Question

Find $x$. $(x) + 3699 + 1985 - 2047 = 31111$.
A) $3478$
B) $27474$
C) $30154$
D) $27574$

Answer 1

Hint: Here first of all we will assume any unknown variable “x” instead of question mark and then will move all the terms in the opposite side making the required term as the subject and simplifying for the required value.

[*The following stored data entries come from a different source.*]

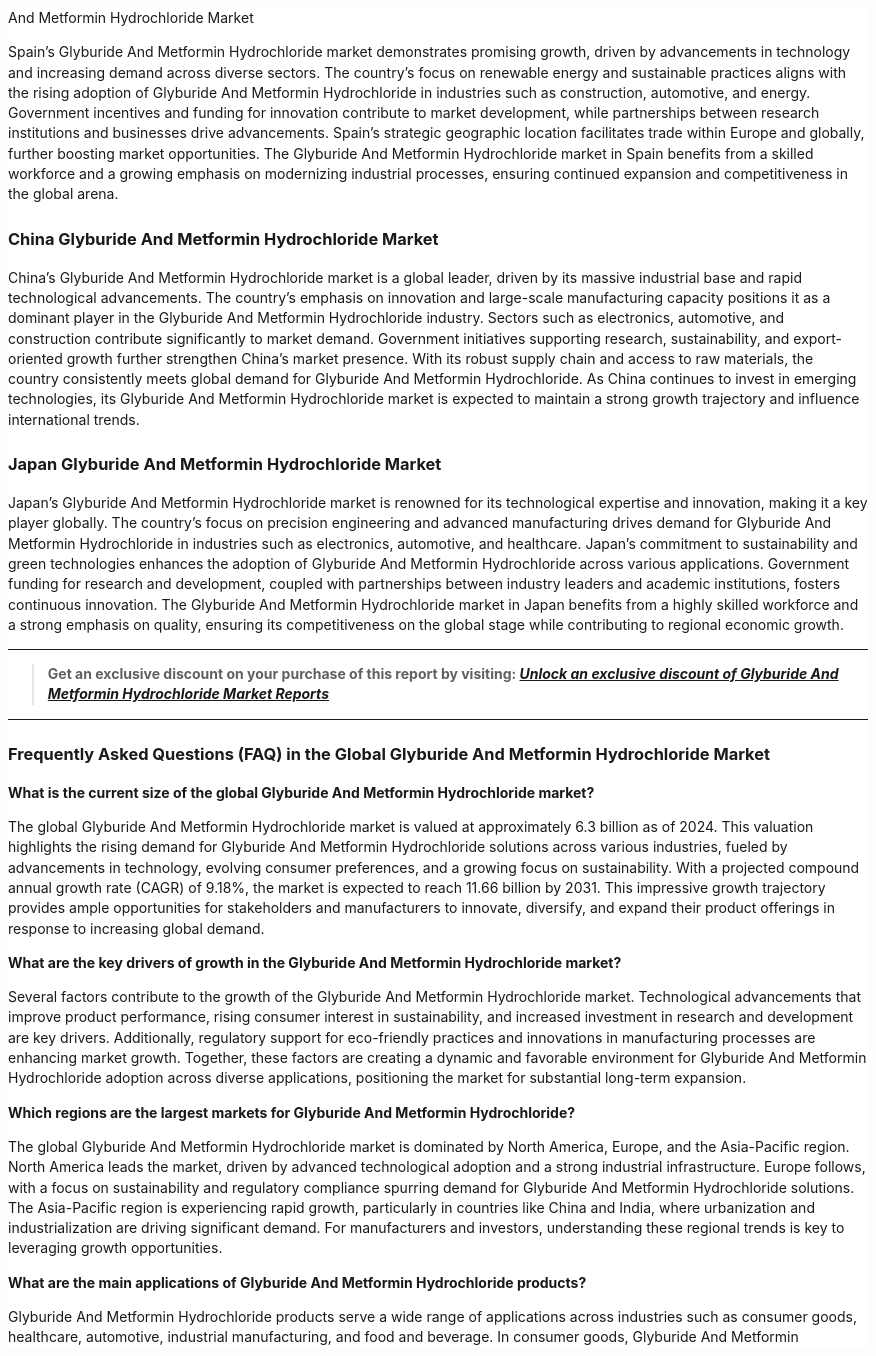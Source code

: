 And Metformin Hydrochloride Market</h3><p>Spain&rsquo;s Glyburide And Metformin Hydrochloride market demonstrates promising growth, driven by advancements in technology and increasing demand across diverse sectors. The country&rsquo;s focus on renewable energy and sustainable practices aligns with the rising adoption of Glyburide And Metformin Hydrochloride in industries such as construction, automotive, and energy. Government incentives and funding for innovation contribute to market development, while partnerships between research institutions and businesses drive advancements. Spain&rsquo;s strategic geographic location facilitates trade within Europe and globally, further boosting market opportunities. The Glyburide And Metformin Hydrochloride market in Spain benefits from a skilled workforce and a growing emphasis on modernizing industrial processes, ensuring continued expansion and competitiveness in the global arena.</p><h3>China Glyburide And Metformin Hydrochloride Market</h3><p>China&rsquo;s Glyburide And Metformin Hydrochloride market is a global leader, driven by its massive industrial base and rapid technological advancements. The country&rsquo;s emphasis on innovation and large-scale manufacturing capacity positions it as a dominant player in the Glyburide And Metformin Hydrochloride industry. Sectors such as electronics, automotive, and construction contribute significantly to market demand. Government initiatives supporting research, sustainability, and export-oriented growth further strengthen China&rsquo;s market presence. With its robust supply chain and access to raw materials, the country consistently meets global demand for Glyburide And Metformin Hydrochloride. As China continues to invest in emerging technologies, its Glyburide And Metformin Hydrochloride market is expected to maintain a strong growth trajectory and influence international trends.</p><h3>Japan Glyburide And Metformin Hydrochloride Market</h3><p>Japan&rsquo;s Glyburide And Metformin Hydrochloride market is renowned for its technological expertise and innovation, making it a key player globally. The country&rsquo;s focus on precision engineering and advanced manufacturing drives demand for Glyburide And Metformin Hydrochloride in industries such as electronics, automotive, and healthcare. Japan&rsquo;s commitment to sustainability and green technologies enhances the adoption of Glyburide And Metformin Hydrochloride across various applications. Government funding for research and development, coupled with partnerships between industry leaders and academic institutions, fosters continuous innovation. The Glyburide And Metformin Hydrochloride market in Japan benefits from a highly skilled workforce and a strong emphasis on quality, ensuring its competitiveness on the global stage while contributing to regional economic growth.</p><hr /><blockquote><p><strong>Get an exclusive discount on your purchase of this report by visiting: <em><a href="://marketresearchpulse.com/ask-for-discount/137225?utm_source=Github&amp;utm_medium=0114">Unlock an exclusive discount of Glyburide And Metformin Hydrochloride Market Reports</a></em>&nbsp;</strong></p></blockquote><hr /><h3>Frequently Asked Questions (FAQ) in the Global Glyburide And Metformin Hydrochloride Market</h3><p><strong>What is the current size of the global Glyburide And Metformin Hydrochloride market?</strong></p><p>The global Glyburide And Metformin Hydrochloride market is valued at approximately 6.3 billion as of 2024. This valuation highlights the rising demand for Glyburide And Metformin Hydrochloride solutions across various industries, fueled by advancements in technology, evolving consumer preferences, and a growing focus on sustainability. With a projected compound annual growth rate (CAGR) of 9.18%, the market is expected to reach 11.66 billion by 2031. This impressive growth trajectory provides ample opportunities for stakeholders and manufacturers to innovate, diversify, and expand their product offerings in response to increasing global demand.</p><p><strong>What are the key drivers of growth in the Glyburide And Metformin Hydrochloride market?</strong></p><p>Several factors contribute to the growth of the Glyburide And Metformin Hydrochloride market. Technological advancements that improve product performance, rising consumer interest in sustainability, and increased investment in research and development are key drivers. Additionally, regulatory support for eco-friendly practices and innovations in manufacturing processes are enhancing market growth. Together, these factors are creating a dynamic and favorable environment for Glyburide And Metformin Hydrochloride adoption across diverse applications, positioning the market for substantial long-term expansion.</p><p><strong>Which regions are the largest markets for Glyburide And Metformin Hydrochloride?</strong></p><p>The global Glyburide And Metformin Hydrochloride market is dominated by North America, Europe, and the Asia-Pacific region. North America leads the market, driven by advanced technological adoption and a strong industrial infrastructure. Europe follows, with a focus on sustainability and regulatory compliance spurring demand for Glyburide And Metformin Hydrochloride solutions. The Asia-Pacific region is experiencing rapid growth, particularly in countries like China and India, where urbanization and industrialization are driving significant demand. For manufacturers and investors, understanding these regional trends is key to leveraging growth opportunities.</p><p><strong>What are the main applications of Glyburide And Metformin Hydrochloride products?</strong></p><p>Glyburide And Metformin Hydrochloride products serve a wide range of applications across industries such as consumer goods, healthcare, automotive, industrial manufacturing, and food and beverage. In consumer goods, Glyburide And Metformin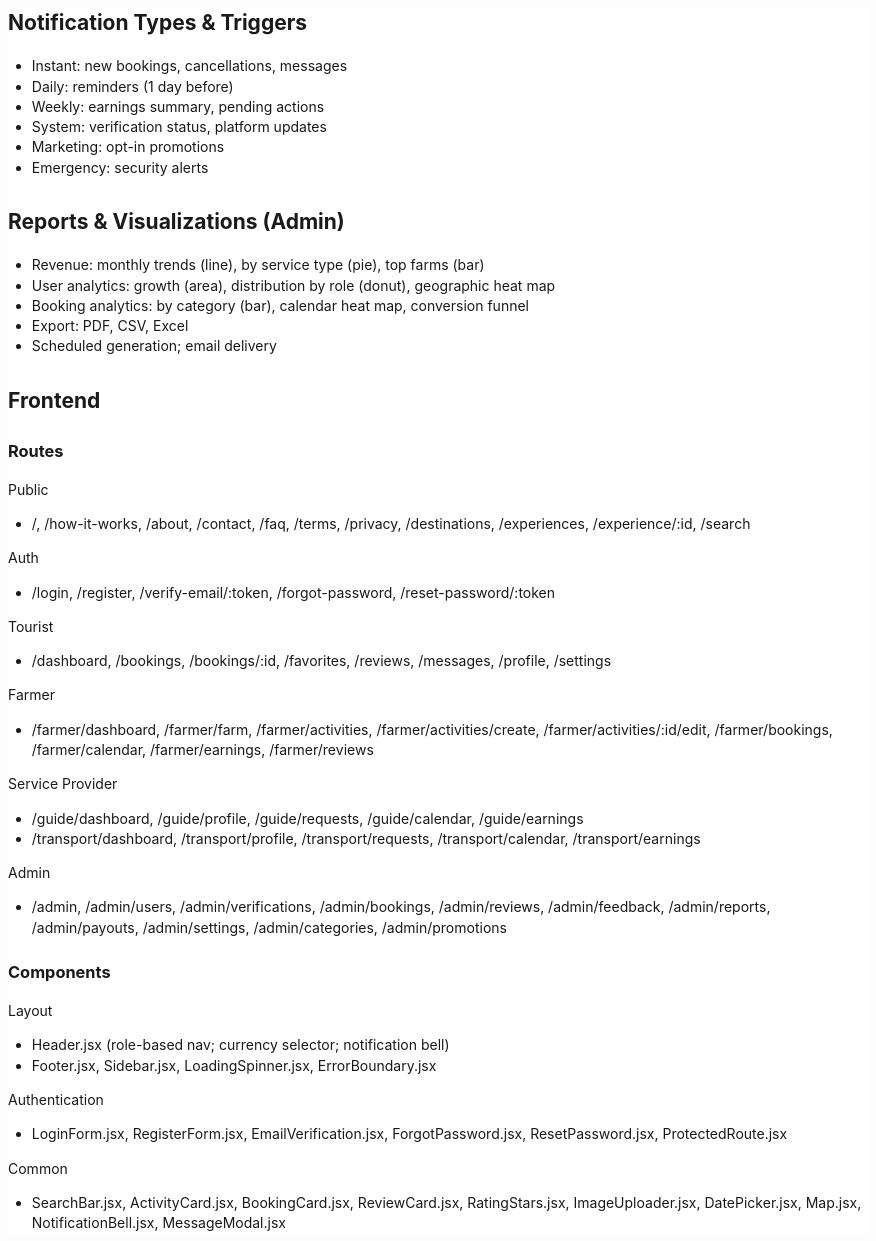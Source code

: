 ## Notification Types & Triggers
- Instant: new bookings, cancellations, messages
- Daily: reminders (1 day before)
- Weekly: earnings summary, pending actions
- System: verification status, platform updates
- Marketing: opt-in promotions
- Emergency: security alerts

## Reports & Visualizations (Admin)
- Revenue: monthly trends (line), by service type (pie), top farms (bar)
- User analytics: growth (area), distribution by role (donut), geographic heat map
- Booking analytics: by category (bar), calendar heat map, conversion funnel
- Export: PDF, CSV, Excel
- Scheduled generation; email delivery

## Frontend

### Routes
Public
- /, /how-it-works, /about, /contact, /faq, /terms, /privacy, /destinations, /experiences, /experience/:id, /search

Auth
- /login, /register, /verify-email/:token, /forgot-password, /reset-password/:token

Tourist
- /dashboard, /bookings, /bookings/:id, /favorites, /reviews, /messages, /profile, /settings

Farmer
- /farmer/dashboard, /farmer/farm, /farmer/activities, /farmer/activities/create, /farmer/activities/:id/edit, /farmer/bookings, /farmer/calendar, /farmer/earnings, /farmer/reviews

Service Provider
- /guide/dashboard, /guide/profile, /guide/requests, /guide/calendar, /guide/earnings
- /transport/dashboard, /transport/profile, /transport/requests, /transport/calendar, /transport/earnings

Admin
- /admin, /admin/users, /admin/verifications, /admin/bookings, /admin/reviews, /admin/feedback, /admin/reports, /admin/payouts, /admin/settings, /admin/categories, /admin/promotions

### Components
Layout
- Header.jsx (role-based nav; currency selector; notification bell)
- Footer.jsx, Sidebar.jsx, LoadingSpinner.jsx, ErrorBoundary.jsx

Authentication
- LoginForm.jsx, RegisterForm.jsx, EmailVerification.jsx, ForgotPassword.jsx, ResetPassword.jsx, ProtectedRoute.jsx

Common
- SearchBar.jsx, ActivityCard.jsx, BookingCard.jsx, ReviewCard.jsx, RatingStars.jsx, ImageUploader.jsx, DatePicker.jsx, Map.jsx, NotificationBell.jsx, MessageModal.jsx
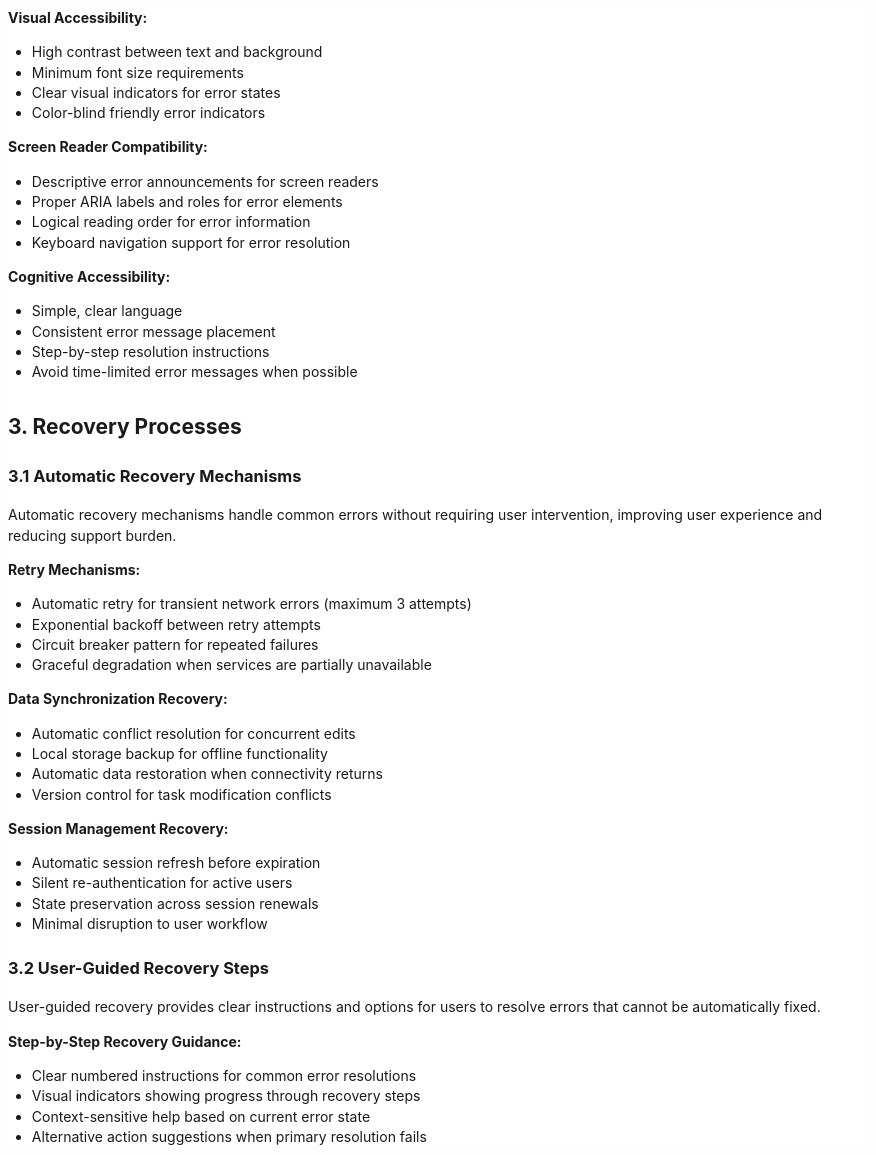 **Visual Accessibility:**
- High contrast between text and background
- Minimum font size requirements
- Clear visual indicators for error states
- Color-blind friendly error indicators

**Screen Reader Compatibility:**
- Descriptive error announcements for screen readers
- Proper ARIA labels and roles for error elements
- Logical reading order for error information
- Keyboard navigation support for error resolution

**Cognitive Accessibility:**
- Simple, clear language
- Consistent error message placement
- Step-by-step resolution instructions
- Avoid time-limited error messages when possible

## 3. Recovery Processes

### 3.1 Automatic Recovery Mechanisms

Automatic recovery mechanisms handle common errors without requiring user intervention, improving user experience and reducing support burden.

**Retry Mechanisms:**
- Automatic retry for transient network errors (maximum 3 attempts)
- Exponential backoff between retry attempts
- Circuit breaker pattern for repeated failures
- Graceful degradation when services are partially unavailable

**Data Synchronization Recovery:**
- Automatic conflict resolution for concurrent edits
- Local storage backup for offline functionality
- Automatic data restoration when connectivity returns
- Version control for task modification conflicts

**Session Management Recovery:**
- Automatic session refresh before expiration
- Silent re-authentication for active users
- State preservation across session renewals
- Minimal disruption to user workflow

### 3.2 User-Guided Recovery Steps

User-guided recovery provides clear instructions and options for users to resolve errors that cannot be automatically fixed.

**Step-by-Step Recovery Guidance:**
- Clear numbered instructions for common error resolutions
- Visual indicators showing progress through recovery steps
- Context-sensitive help based on current error state
- Alternative action suggestions when primary resolution fails
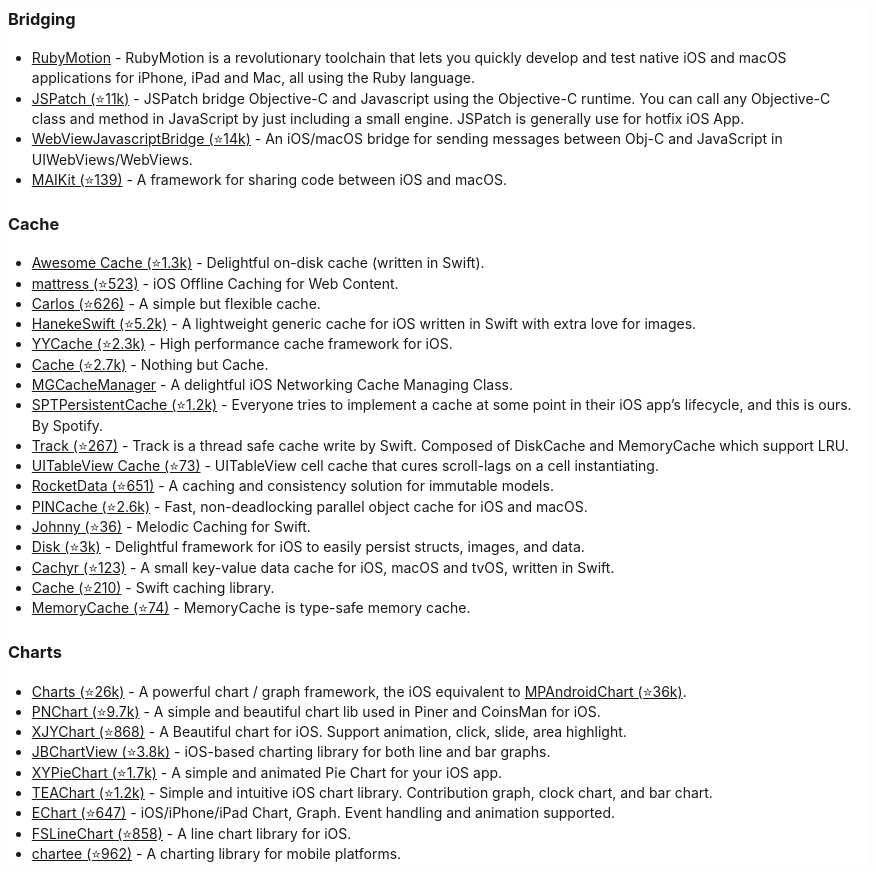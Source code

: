 ### Bridging

*   [RubyMotion](http://www.rubymotion.com/) - RubyMotion is a revolutionary toolchain that lets you quickly develop and test native iOS and macOS applications for iPhone, iPad and Mac, all using the Ruby language.
*   [JSPatch (⭐11k)](https://github.com/bang590/JSPatch) - JSPatch bridge Objective-C and Javascript using the Objective-C runtime. You can call any Objective-C class and method in JavaScript by just including a small engine. JSPatch is generally use for hotfix iOS App.
*   [WebViewJavascriptBridge (⭐14k)](https://github.com/marcuswestin/WebViewJavascriptBridge) - An iOS/macOS bridge for sending messages between Obj-C and JavaScript in UIWebViews/WebViews.
*   [MAIKit (⭐139)](https://github.com/MichaelBuckley/MAIKit) - A framework for sharing code between iOS and macOS.

### Cache

*   [Awesome Cache (⭐1.3k)](https://github.com/aschuch/AwesomeCache) - Delightful on-disk cache (written in Swift).
*   [mattress (⭐523)](https://github.com/buzzfeed/mattress) - iOS Offline Caching for Web Content.
*   [Carlos (⭐626)](https://github.com/spring-media/Carlos) - A simple but flexible cache.
*   [HanekeSwift (⭐5.2k)](https://github.com/Haneke/HanekeSwift) - A lightweight generic cache for iOS written in Swift with extra love for images.
*   [YYCache (⭐2.3k)](https://github.com/ibireme/YYCache) - High performance cache framework for iOS.
*   [Cache (⭐2.7k)](https://github.com/hyperoslo/Cache) - Nothing but Cache.
*   [MGCacheManager](https://github.com/Mortgy/MGCacheManager) - A delightful iOS Networking Cache Managing Class.
*   [SPTPersistentCache (⭐1.2k)](https://github.com/spotify/SPTPersistentCache) - Everyone tries to implement a cache at some point in their iOS app’s lifecycle, and this is ours. By Spotify.
*   [Track (⭐267)](https://github.com/maquannene/Track) - Track is a thread safe cache write by Swift. Composed of DiskCache and MemoryCache which support LRU.
*   [UITableView Cache (⭐73)](https://github.com/Kilograpp/UITableView-Cache) - UITableView cell cache that cures scroll-lags on a cell instantiating.
*   [RocketData (⭐651)](https://github.com/plivesey/RocketData) - A caching and consistency solution for immutable models.
*   [PINCache (⭐2.6k)](https://github.com/pinterest/PINCache) - Fast, non-deadlocking parallel object cache for iOS and macOS.
*   [Johnny (⭐36)](https://github.com/zolomatok/Johnny) - Melodic Caching for Swift.
*   [Disk (⭐3k)](https://github.com/saoudrizwan/Disk) - Delightful framework for iOS to easily persist structs, images, and data.
*   [Cachyr (⭐123)](https://github.com/nrkno/yr-cachyr) - A small key-value data cache for iOS, macOS and tvOS, written in Swift.
*   [Cache (⭐210)](https://github.com/soffes/Cache) - Swift caching library.
*   [MemoryCache (⭐74)](https://github.com/yysskk/MemoryCache) - MemoryCache is type-safe memory cache.

### Charts

*   [Charts (⭐26k)](https://github.com/danielgindi/Charts) - A powerful chart / graph framework, the iOS equivalent to [MPAndroidChart (⭐36k)](https://github.com/PhilJay/MPAndroidChart).
*   [PNChart (⭐9.7k)](https://github.com/kevinzhow/PNChart) - A simple and beautiful chart lib used in Piner and CoinsMan for iOS.
*   [XJYChart (⭐868)](https://github.com/JunyiXie/XJYChart) - A Beautiful chart for iOS. Support animation, click, slide, area highlight.
*   [JBChartView (⭐3.8k)](https://github.com/Jawbone/JBChartView) - iOS-based charting library for both line and bar graphs.
*   [XYPieChart (⭐1.7k)](https://github.com/xyfeng/XYPieChart) - A simple and animated Pie Chart for your iOS app.
*   [TEAChart (⭐1.2k)](https://github.com/xhacker/TEAChart) - Simple and intuitive iOS chart library. Contribution graph, clock chart, and bar chart.
*   [EChart (⭐647)](https://github.com/zhuhuihuihui/EChart) - iOS/iPhone/iPad Chart, Graph. Event handling and animation supported.
*   [FSLineChart (⭐858)](https://github.com/ArthurGuibert/FSLineChart) - A line chart library for iOS.
*   [chartee (⭐962)](https://github.com/zhiyu/chartee) - A charting library for mobile platforms.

Complete step by step solution:
Take the given expression:
Let us assume the unknown term as “x”
$x + 3699 + 1985 - 2047 = 31111$
Move all the constants on the opposite side. When you move any term from one side to another then the sign of the terms also changes. Positive term becomes the negative term and the negative term becomes positive term.
$x = 31111 - 3699 - 1985 + 2047$
Here, we will apply the DMAS rule which suggests that we should add terms first and then perform subtraction. So, above equation can be re-written as –
$x = \underline {31111 + 2047} - 3699 - 1985$
Add first two terms in the above equation –
$x = 33158 - 3699 - 1985$
Now, simplify the first two terms in the above expression on the right hand side of the equation.
$
  x = \underline {33158 - 3699} - 1985 \\
  x = 29459 - 1985 \\
 $
Find the resultant value calculating the difference of the terms in the above expression.
$x = 27474$
Hence, from the given multiple choices the option B is the correct answer.

Note:
Be careful about the sign convention while simplifying the terms in the equation. When you move any term from one side to another then the sign of the terms also changes. Positive term becomes negative and the negative term becomes the positive term. According to the DMAS rule, first Division, multiplication, addition and subtraction are applied. Remember and be careful about the sign convention.